Activity> Could you filter the records below and keep only the lines with the word "view"?

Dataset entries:
════════════════

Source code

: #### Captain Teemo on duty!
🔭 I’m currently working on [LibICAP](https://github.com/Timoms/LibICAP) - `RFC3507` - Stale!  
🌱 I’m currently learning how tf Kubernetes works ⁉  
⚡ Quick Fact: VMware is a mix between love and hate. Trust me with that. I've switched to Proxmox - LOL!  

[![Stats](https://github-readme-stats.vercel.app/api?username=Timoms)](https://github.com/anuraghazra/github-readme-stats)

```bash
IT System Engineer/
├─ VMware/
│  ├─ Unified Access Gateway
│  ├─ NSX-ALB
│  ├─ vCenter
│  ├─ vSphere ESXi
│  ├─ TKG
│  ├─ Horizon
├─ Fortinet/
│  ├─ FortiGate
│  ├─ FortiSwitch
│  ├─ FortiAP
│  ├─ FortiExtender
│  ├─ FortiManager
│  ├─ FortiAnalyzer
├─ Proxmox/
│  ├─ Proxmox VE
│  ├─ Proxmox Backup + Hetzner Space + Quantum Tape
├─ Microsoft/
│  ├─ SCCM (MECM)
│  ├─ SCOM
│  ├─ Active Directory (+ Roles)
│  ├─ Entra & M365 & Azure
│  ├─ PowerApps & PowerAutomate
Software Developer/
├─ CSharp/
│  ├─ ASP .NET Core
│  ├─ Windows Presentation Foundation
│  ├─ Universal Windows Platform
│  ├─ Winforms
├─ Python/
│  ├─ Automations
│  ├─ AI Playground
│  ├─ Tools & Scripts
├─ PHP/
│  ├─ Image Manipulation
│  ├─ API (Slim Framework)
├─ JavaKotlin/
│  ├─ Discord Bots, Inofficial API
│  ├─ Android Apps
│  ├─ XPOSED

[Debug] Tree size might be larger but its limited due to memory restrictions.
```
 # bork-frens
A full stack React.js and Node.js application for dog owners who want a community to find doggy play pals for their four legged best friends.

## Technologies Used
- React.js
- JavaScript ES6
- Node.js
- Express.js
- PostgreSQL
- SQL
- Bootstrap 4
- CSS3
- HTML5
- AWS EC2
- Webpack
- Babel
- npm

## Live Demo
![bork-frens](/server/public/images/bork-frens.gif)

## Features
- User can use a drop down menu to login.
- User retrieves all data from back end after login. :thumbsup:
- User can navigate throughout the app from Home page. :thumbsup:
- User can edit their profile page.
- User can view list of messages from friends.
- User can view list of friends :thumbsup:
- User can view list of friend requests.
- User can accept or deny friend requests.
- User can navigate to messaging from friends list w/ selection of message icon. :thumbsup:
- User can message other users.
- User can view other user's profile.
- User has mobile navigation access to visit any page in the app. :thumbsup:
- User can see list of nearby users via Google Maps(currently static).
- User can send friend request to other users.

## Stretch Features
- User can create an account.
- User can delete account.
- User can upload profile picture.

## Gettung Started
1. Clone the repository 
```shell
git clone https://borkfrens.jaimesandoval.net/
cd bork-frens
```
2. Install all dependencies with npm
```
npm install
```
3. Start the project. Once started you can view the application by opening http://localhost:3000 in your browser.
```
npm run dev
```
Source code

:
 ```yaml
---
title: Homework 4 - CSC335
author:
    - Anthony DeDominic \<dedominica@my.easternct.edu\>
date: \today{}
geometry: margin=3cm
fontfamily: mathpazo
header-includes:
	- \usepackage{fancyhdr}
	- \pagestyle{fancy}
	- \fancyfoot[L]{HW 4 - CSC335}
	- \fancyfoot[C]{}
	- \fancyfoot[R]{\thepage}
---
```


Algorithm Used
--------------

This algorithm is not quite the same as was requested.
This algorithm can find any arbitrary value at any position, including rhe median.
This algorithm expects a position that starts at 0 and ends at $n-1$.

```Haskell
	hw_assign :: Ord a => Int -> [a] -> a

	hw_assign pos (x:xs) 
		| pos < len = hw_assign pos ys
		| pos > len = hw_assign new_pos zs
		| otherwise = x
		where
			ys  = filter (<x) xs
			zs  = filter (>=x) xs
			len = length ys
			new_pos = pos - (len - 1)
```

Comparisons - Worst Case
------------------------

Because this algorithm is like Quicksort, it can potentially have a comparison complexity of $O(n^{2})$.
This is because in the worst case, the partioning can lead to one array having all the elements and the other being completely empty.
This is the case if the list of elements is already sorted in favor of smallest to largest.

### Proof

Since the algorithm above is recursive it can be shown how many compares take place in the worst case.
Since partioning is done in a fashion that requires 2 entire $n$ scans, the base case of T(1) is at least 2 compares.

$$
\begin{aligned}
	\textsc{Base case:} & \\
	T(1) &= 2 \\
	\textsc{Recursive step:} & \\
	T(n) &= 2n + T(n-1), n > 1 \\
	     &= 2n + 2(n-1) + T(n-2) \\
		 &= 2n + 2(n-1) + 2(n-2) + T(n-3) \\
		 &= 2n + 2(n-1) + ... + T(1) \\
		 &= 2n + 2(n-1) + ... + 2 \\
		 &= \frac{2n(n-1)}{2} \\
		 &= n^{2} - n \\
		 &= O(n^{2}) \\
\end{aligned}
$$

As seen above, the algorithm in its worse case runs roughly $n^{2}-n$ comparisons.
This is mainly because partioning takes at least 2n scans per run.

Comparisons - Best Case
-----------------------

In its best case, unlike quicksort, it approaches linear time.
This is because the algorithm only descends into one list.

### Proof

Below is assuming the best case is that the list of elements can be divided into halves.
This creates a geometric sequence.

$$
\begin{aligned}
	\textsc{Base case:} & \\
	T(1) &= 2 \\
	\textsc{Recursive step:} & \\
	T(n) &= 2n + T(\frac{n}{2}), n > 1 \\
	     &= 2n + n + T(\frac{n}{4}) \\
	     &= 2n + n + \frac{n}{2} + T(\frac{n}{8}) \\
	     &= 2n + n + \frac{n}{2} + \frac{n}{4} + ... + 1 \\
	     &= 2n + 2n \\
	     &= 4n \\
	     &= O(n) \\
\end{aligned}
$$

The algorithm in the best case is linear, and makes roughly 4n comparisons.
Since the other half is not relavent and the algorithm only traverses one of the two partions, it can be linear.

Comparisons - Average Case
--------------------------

════════════════

Task solution>
- User can view list of messages from friends.
- User can view list of friends :thumbsup:
- User can view list of friend requests.
- User can view other user's profile.
3. Start the project. Once started you can view the application by opening http://localhost:3000 in your browser.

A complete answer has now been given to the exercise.